Produce the same data once more, line for line.

Data extracted from a collection:
☆ ☆ ☆ ☆ ☆

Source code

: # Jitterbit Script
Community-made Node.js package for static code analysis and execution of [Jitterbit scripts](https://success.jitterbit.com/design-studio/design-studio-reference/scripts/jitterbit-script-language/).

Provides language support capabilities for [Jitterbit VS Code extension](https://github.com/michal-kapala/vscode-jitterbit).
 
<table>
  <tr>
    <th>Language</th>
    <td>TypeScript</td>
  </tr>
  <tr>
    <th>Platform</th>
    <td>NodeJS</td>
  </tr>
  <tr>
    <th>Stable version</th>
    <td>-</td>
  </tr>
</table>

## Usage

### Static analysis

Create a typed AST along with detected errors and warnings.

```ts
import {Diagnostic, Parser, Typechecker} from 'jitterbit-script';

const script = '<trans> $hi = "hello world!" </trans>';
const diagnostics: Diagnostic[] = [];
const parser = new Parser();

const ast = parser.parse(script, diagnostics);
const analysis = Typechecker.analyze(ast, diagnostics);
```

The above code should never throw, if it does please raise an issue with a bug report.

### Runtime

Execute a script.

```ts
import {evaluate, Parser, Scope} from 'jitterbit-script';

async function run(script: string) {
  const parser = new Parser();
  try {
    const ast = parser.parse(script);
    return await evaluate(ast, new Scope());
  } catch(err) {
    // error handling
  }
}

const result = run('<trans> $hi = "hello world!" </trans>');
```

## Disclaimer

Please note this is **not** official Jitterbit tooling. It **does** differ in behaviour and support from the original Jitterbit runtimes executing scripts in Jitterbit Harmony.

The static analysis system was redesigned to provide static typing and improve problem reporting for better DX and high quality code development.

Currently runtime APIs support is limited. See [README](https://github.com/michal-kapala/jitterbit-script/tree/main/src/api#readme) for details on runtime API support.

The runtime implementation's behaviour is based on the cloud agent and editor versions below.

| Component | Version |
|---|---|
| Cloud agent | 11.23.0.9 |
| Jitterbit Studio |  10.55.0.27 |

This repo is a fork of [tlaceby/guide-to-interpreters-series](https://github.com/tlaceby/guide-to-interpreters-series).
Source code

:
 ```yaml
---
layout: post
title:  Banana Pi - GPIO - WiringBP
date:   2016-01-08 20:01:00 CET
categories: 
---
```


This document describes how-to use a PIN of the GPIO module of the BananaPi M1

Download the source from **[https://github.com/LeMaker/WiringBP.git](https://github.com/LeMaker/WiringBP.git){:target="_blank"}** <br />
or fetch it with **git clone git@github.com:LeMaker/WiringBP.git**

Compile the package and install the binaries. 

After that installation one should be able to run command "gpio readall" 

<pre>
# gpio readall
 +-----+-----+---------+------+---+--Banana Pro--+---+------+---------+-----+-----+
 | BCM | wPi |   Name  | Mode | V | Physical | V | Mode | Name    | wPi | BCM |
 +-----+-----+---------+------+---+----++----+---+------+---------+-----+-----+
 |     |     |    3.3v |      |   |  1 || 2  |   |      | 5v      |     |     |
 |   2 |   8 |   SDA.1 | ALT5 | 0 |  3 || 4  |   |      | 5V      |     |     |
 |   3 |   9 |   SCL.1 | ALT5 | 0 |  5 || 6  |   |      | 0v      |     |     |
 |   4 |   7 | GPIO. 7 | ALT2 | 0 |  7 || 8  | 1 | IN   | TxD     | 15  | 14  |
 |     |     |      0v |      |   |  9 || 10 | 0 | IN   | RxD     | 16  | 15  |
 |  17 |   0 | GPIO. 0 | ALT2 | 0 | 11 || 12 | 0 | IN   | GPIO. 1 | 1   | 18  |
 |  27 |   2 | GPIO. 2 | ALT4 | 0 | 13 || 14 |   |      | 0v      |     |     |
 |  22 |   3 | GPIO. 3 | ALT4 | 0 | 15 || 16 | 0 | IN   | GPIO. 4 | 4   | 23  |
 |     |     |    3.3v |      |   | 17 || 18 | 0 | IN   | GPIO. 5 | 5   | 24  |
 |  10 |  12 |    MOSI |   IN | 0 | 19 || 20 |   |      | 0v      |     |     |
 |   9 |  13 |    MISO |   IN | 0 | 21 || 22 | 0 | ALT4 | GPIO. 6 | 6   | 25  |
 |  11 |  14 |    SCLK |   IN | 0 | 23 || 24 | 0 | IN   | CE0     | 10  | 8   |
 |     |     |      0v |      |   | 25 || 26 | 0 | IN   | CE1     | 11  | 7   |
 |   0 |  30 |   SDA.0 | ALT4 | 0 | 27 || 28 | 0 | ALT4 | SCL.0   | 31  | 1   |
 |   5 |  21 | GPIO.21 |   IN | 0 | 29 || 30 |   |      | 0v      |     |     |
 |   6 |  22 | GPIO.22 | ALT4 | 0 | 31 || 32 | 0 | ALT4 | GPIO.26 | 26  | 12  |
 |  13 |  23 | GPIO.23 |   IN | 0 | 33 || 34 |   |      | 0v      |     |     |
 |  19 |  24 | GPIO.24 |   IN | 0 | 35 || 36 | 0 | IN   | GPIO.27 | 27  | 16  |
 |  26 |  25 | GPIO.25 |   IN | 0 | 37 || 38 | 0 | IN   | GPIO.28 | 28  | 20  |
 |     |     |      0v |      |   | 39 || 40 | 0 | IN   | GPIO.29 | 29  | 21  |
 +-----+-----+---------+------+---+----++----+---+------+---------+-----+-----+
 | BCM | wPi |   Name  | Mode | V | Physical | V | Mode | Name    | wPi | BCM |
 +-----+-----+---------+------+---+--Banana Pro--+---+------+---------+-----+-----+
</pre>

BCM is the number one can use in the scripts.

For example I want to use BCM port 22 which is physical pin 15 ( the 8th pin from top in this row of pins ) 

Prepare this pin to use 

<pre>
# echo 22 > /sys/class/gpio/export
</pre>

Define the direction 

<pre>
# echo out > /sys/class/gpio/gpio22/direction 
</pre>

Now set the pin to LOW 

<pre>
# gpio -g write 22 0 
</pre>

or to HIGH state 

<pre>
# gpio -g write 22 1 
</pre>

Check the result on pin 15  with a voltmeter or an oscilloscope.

☆ ☆ ☆ ☆ ☆

RESULT OF THE EXERCISE —
Source code

: # Jitterbit Script
Community-made Node.js package for static code analysis and execution of [Jitterbit scripts](https://success.jitterbit.com/design-studio/design-studio-reference/scripts/jitterbit-script-language/).

Provides language support capabilities for [Jitterbit VS Code extension](https://github.com/michal-kapala/vscode-jitterbit).
 
<table>
  <tr>
    <th>Language</th>
    <td>TypeScript</td>
  </tr>
  <tr>
    <th>Platform</th>
    <td>NodeJS</td>
  </tr>
  <tr>
    <th>Stable version</th>
    <td>-</td>
  </tr>
</table>

## Usage

### Static analysis

Create a typed AST along with detected errors and warnings.

```ts
import {Diagnostic, Parser, Typechecker} from 'jitterbit-script';

const script = '<trans> $hi = "hello world!" </trans>';
const diagnostics: Diagnostic[] = [];
const parser = new Parser();

const ast = parser.parse(script, diagnostics);
const analysis = Typechecker.analyze(ast, diagnostics);
```

The above code should never throw, if it does please raise an issue with a bug report.

### Runtime

Execute a script.

```ts
import {evaluate, Parser, Scope} from 'jitterbit-script';

async function run(script: string) {
  const parser = new Parser();
  try {
    const ast = parser.parse(script);
    return await evaluate(ast, new Scope());
  } catch(err) {
    // error handling
  }
}

const result = run('<trans> $hi = "hello world!" </trans>');
```

## Disclaimer

Please note this is **not** official Jitterbit tooling. It **does** differ in behaviour and support from the original Jitterbit runtimes executing scripts in Jitterbit Harmony.

The static analysis system was redesigned to provide static typing and improve problem reporting for better DX and high quality code development.

Currently runtime APIs support is limited. See [README](https://github.com/michal-kapala/jitterbit-script/tree/main/src/api#readme) for details on runtime API support.

The runtime implementation's behaviour is based on the cloud agent and editor versions below.

| Component | Version |
|---|---|
| Cloud agent | 11.23.0.9 |
| Jitterbit Studio |  10.55.0.27 |

This repo is a fork of [tlaceby/guide-to-interpreters-series](https://github.com/tlaceby/guide-to-interpreters-series).
Source code

:
 ```yaml
---
layout: post
title:  Banana Pi - GPIO - WiringBP
date:   2016-01-08 20:01:00 CET
categories: 
---
```


This document describes how-to use a PIN of the GPIO module of the BananaPi M1

Download the source from **[https://github.com/LeMaker/WiringBP.git](https://github.com/LeMaker/WiringBP.git){:target="_blank"}** <br />
or fetch it with **git clone git@github.com:LeMaker/WiringBP.git**

Compile the package and install the binaries. 

After that installation one should be able to run command "gpio readall" 

<pre>
# gpio readall
 +-----+-----+---------+------+---+--Banana Pro--+---+------+---------+-----+-----+
 | BCM | wPi |   Name  | Mode | V | Physical | V | Mode | Name    | wPi | BCM |
 +-----+-----+---------+------+---+----++----+---+------+---------+-----+-----+
 |     |     |    3.3v |      |   |  1 || 2  |   |      | 5v      |     |     |
 |   2 |   8 |   SDA.1 | ALT5 | 0 |  3 || 4  |   |      | 5V      |     |     |
 |   3 |   9 |   SCL.1 | ALT5 | 0 |  5 || 6  |   |      | 0v      |     |     |
 |   4 |   7 | GPIO. 7 | ALT2 | 0 |  7 || 8  | 1 | IN   | TxD     | 15  | 14  |
 |     |     |      0v |      |   |  9 || 10 | 0 | IN   | RxD     | 16  | 15  |
 |  17 |   0 | GPIO. 0 | ALT2 | 0 | 11 || 12 | 0 | IN   | GPIO. 1 | 1   | 18  |
 |  27 |   2 | GPIO. 2 | ALT4 | 0 | 13 || 14 |   |      | 0v      |     |     |
 |  22 |   3 | GPIO. 3 | ALT4 | 0 | 15 || 16 | 0 | IN   | GPIO. 4 | 4   | 23  |
 |     |     |    3.3v |      |   | 17 || 18 | 0 | IN   | GPIO. 5 | 5   | 24  |
 |  10 |  12 |    MOSI |   IN | 0 | 19 || 20 |   |      | 0v      |     |     |
 |   9 |  13 |    MISO |   IN | 0 | 21 || 22 | 0 | ALT4 | GPIO. 6 | 6   | 25  |
 |  11 |  14 |    SCLK |   IN | 0 | 23 || 24 | 0 | IN   | CE0     | 10  | 8   |
 |     |     |      0v |      |   | 25 || 26 | 0 | IN   | CE1     | 11  | 7   |
 |   0 |  30 |   SDA.0 | ALT4 | 0 | 27 || 28 | 0 | ALT4 | SCL.0   | 31  | 1   |
 |   5 |  21 | GPIO.21 |   IN | 0 | 29 || 30 |   |      | 0v      |     |     |
 |   6 |  22 | GPIO.22 | ALT4 | 0 | 31 || 32 | 0 | ALT4 | GPIO.26 | 26  | 12  |
 |  13 |  23 | GPIO.23 |   IN | 0 | 33 || 34 |   |      | 0v      |     |     |
 |  19 |  24 | GPIO.24 |   IN | 0 | 35 || 36 | 0 | IN   | GPIO.27 | 27  | 16  |
 |  26 |  25 | GPIO.25 |   IN | 0 | 37 || 38 | 0 | IN   | GPIO.28 | 28  | 20  |
 |     |     |      0v |      |   | 39 || 40 | 0 | IN   | GPIO.29 | 29  | 21  |
 +-----+-----+---------+------+---+----++----+---+------+---------+-----+-----+
 | BCM | wPi |   Name  | Mode | V | Physical | V | Mode | Name    | wPi | BCM |
 +-----+-----+---------+------+---+--Banana Pro--+---+------+---------+-----+-----+
</pre>

BCM is the number one can use in the scripts.

For example I want to use BCM port 22 which is physical pin 15 ( the 8th pin from top in this row of pins ) 

Prepare this pin to use 

<pre>
# echo 22 > /sys/class/gpio/export
</pre>

Define the direction 

<pre>
# echo out > /sys/class/gpio/gpio22/direction 
</pre>

Now set the pin to LOW 

<pre>
# gpio -g write 22 0 
</pre>

or to HIGH state 

<pre>
# gpio -g write 22 1 
</pre>

Check the result on pin 15  with a voltmeter or an oscilloscope.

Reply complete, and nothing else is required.